L’arme nucléaire dans la constitution : une fausse bonne idée

Benoît Grémare, Université Jean Moulin Lyon 3 et Yannick Pincé, École normale supérieure (ENS) – PSL


Un enjeu clé de la campagne pour les élections européennes est la défense du continent face à l’agression russe en Ukraine et les inquiétudes quant à la sécurité des pays du flanc oriental. S’ajoute à cela le risque d’une moindre protection américaine an cas de retour de Donald Trump à la Maison Blanche. Ce contexte a conduit Emmanuel Macron à faire des déclarations volontaristes en faveur d’une intensification de la défense commune, celui-ci proposant même un dialogue sur la dimension européenne de la dissuasion nucléaire française.

Il s’est ainsi exposé à de vives critiques, en particulier de Marine Le Pen qui, dès le lancement de sa campagne pour les européennes, a indiqué que le RN, s’il gouvernait, ferait en sorte que « la dissuasion nucléaire soit inscrite dans la constitution comme élément inaliénable ». Ceci renvoie à la proposition de loi constitutionnelle que le parti avait déposée à l’Assemblée nationale en février 2023 visant « à protéger et à garantir la force de dissuasion nucléaire ». Pour atteindre cet objectif, l’article 5, qui liste les missions du président de la République, serait complété ainsi :

« est placée sous son autorité la force de dissuasion nucléaire dont l’organisation, la gestion et la mise en condition d’emploi ne peuvent faire l’objet d’aucun abandon, d’aucune cession, ni d’aucun partage ».

Parmi les motifs exposés dans cette proposition de loi se retrouvent des arguments en soutien à la dissuasion mêlés aux craintes de son ouverture aux partenaires européens et à l’OTAN. Cette proposition mérite d’être interrogée, d’autant plus que des études, ignorées par le parti, ont été menées à ce sujet.

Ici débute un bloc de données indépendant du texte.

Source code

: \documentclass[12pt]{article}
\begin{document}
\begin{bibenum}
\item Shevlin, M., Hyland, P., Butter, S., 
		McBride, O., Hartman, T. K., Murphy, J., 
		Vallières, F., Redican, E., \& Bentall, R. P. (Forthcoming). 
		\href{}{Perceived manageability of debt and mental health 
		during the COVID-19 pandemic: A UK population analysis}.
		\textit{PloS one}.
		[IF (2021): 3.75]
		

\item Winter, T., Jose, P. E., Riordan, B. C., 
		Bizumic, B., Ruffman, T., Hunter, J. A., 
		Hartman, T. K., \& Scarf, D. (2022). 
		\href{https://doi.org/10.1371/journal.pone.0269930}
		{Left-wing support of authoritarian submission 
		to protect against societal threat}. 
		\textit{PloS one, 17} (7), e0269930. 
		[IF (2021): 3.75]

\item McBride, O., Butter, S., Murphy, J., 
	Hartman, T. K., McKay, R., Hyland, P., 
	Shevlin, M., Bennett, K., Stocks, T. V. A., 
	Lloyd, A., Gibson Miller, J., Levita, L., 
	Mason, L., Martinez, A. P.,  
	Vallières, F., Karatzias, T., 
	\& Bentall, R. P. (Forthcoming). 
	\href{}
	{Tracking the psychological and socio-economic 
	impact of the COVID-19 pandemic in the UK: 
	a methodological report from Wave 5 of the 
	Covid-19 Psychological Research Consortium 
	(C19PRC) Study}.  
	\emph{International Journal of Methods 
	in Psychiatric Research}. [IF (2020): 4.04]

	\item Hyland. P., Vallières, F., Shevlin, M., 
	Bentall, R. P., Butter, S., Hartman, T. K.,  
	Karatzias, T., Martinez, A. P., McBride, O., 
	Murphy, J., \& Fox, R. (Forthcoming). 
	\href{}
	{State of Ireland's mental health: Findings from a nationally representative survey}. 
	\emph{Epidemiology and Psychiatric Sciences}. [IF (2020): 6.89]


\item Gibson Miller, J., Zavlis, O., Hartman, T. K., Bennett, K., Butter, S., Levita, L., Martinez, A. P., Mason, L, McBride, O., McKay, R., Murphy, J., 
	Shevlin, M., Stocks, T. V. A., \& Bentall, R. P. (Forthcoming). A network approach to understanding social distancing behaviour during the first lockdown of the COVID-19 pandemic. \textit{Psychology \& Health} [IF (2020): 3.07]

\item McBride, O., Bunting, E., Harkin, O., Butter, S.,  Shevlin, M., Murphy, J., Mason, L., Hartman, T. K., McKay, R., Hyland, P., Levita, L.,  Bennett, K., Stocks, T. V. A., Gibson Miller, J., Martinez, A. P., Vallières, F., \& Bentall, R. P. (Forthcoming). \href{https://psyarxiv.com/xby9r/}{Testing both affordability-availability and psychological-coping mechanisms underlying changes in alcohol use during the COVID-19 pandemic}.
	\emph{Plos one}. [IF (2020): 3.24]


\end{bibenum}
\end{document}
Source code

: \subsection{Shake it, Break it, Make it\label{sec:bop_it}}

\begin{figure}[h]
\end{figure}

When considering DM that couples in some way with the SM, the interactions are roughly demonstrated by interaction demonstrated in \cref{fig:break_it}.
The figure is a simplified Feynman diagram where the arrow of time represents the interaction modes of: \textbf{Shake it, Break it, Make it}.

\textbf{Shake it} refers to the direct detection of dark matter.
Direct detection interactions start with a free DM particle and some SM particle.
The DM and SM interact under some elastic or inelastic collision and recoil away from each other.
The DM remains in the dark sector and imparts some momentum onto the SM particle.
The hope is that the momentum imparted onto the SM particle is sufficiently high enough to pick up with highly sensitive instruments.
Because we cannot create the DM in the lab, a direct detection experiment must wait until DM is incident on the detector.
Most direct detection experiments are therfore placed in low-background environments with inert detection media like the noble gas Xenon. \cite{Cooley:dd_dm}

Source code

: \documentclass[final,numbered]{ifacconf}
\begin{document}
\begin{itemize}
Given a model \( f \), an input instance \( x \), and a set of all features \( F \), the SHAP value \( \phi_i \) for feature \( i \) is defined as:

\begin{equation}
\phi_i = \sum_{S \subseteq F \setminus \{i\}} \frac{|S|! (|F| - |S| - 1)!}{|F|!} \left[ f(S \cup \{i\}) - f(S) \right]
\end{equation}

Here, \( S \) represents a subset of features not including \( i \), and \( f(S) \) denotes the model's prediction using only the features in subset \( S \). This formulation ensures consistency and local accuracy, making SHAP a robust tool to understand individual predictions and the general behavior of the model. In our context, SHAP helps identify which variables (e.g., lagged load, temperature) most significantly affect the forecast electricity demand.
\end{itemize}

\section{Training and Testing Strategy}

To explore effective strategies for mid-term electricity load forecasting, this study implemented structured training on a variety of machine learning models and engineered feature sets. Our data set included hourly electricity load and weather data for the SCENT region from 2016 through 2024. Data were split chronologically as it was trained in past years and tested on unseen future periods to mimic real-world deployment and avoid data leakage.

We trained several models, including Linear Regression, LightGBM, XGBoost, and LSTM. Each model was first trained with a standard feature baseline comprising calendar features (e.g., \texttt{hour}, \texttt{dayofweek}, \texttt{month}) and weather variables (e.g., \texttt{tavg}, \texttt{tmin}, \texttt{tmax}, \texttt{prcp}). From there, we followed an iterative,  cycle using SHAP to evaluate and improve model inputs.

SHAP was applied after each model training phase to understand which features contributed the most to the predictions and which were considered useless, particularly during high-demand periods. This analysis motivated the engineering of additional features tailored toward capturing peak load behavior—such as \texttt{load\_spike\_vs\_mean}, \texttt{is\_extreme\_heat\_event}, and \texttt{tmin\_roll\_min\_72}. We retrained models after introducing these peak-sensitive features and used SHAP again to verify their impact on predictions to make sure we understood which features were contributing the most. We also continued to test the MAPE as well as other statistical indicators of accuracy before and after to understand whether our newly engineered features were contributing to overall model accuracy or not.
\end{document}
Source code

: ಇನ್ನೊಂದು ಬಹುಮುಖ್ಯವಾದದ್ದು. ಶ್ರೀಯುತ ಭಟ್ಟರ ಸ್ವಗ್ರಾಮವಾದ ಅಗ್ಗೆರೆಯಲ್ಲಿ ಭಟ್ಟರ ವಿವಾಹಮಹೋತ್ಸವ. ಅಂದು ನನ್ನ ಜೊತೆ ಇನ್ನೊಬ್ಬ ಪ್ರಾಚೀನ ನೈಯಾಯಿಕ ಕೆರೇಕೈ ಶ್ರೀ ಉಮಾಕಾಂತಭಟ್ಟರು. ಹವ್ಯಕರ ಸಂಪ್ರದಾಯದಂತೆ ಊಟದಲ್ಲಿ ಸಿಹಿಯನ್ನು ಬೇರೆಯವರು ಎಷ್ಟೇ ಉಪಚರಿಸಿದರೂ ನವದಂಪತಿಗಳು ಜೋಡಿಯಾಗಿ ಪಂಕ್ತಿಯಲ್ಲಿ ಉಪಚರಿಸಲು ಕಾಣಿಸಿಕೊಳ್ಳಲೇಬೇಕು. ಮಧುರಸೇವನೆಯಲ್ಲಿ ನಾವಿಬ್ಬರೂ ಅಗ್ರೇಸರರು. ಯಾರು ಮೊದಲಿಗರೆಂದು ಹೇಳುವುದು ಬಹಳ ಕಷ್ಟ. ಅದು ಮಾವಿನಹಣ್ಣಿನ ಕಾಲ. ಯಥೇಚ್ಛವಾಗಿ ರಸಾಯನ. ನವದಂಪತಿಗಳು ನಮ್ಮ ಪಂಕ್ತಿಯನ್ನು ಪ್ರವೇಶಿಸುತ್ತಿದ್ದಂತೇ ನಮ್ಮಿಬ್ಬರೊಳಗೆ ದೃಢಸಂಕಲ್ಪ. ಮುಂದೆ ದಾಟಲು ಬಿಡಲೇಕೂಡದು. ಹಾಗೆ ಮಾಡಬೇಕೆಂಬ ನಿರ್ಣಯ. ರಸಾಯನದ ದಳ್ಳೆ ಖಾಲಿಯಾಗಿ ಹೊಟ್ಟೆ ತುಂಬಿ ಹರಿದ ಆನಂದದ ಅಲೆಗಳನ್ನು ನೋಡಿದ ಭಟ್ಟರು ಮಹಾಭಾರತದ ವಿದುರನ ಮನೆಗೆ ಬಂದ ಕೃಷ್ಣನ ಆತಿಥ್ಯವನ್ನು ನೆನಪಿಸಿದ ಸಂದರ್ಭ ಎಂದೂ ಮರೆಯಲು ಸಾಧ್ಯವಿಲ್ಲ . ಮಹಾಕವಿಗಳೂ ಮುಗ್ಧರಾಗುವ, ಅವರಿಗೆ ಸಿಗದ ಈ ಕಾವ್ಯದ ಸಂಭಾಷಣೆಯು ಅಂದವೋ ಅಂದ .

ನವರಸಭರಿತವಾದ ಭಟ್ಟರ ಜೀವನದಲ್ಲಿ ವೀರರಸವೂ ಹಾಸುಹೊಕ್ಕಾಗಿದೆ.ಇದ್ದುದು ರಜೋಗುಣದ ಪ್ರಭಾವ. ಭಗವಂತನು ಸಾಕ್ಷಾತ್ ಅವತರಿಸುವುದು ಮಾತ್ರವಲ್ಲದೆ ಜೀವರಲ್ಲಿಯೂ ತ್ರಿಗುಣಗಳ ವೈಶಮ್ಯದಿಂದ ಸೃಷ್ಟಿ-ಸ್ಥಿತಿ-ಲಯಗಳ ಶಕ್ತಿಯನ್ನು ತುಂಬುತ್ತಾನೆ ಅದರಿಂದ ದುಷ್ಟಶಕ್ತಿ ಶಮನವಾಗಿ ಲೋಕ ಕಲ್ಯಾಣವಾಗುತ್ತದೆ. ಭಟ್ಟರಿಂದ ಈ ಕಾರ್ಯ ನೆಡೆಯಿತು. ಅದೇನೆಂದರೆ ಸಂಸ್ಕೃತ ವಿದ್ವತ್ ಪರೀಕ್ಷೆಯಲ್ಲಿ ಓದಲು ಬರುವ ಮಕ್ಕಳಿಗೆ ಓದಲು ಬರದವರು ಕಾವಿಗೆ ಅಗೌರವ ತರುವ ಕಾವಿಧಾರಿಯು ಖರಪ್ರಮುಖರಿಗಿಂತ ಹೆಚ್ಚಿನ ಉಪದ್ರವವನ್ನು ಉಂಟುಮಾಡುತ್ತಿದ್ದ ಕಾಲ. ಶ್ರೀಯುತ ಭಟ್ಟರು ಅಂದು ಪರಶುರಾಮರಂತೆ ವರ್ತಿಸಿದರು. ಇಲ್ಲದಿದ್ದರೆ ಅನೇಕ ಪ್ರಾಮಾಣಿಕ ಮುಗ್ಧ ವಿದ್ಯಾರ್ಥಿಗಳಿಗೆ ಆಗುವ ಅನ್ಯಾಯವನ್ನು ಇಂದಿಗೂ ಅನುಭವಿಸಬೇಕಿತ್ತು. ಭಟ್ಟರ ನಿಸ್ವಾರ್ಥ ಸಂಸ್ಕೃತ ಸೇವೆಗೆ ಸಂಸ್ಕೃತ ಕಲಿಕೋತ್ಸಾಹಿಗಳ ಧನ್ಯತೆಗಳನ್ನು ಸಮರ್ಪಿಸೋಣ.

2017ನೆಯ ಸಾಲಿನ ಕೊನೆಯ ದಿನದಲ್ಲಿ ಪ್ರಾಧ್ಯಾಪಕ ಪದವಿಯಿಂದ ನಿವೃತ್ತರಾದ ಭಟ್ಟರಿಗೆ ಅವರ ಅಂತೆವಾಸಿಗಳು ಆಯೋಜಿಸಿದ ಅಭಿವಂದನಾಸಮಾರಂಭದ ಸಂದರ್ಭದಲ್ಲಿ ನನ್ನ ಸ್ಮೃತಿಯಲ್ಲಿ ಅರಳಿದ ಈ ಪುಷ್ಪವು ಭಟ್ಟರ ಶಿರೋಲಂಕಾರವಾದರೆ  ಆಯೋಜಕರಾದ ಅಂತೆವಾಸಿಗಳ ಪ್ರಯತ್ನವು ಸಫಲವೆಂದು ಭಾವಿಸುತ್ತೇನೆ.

Est-il possible juridiquement d’intégrer un système de défense dans le marbre constitutionnel ? Est-il stratégiquement pertinent de figer une doctrine dans le droit ? Quelle est la dimension politique de cette proposition ? Analyse.

L’atome et le marbre

L’importance de l’arme nucléaire n’est que transitoire. Sa technologie sera à terme dépassée par une innovation plus performante. Cette limite est comprise de longue date en France, puisque l’un des débats majeurs à propos de la dissuasion fut celui de son dépassement notamment face aux armes soviétiques lors de la crise des euromissiles puis en raison de l’initiative de défense stratégique (« guerres des étoiles ») de Ronald Reagan.

Charles de Gaulle faisait de sa politique de défense l’émanation de la Nation au travers de la loi de programme militaire, laquelle non seulement comportait ses objectifs, mais en plus était votée par le Parlement, ce qui permettait d’engager la Nation. Ayant une valeur constitutionnelle au travers de l’article 34, les deux premières lois de programme militaire (1960 et 1964) ont financé la mise en place de l’arme nucléaire. C’est donc dès l’origine que l’arme nucléaire française dispose d’une valeur constitutionnelle, bien qu’elle était intégrée à l’époque dans un concept plus large, celui de la « force de frappe ». De ce fait, plutôt qu’une « force de dissuasion nucléaire », il est donc possible d’inscrire dans la constitution ce principe sans préciser sa technologie.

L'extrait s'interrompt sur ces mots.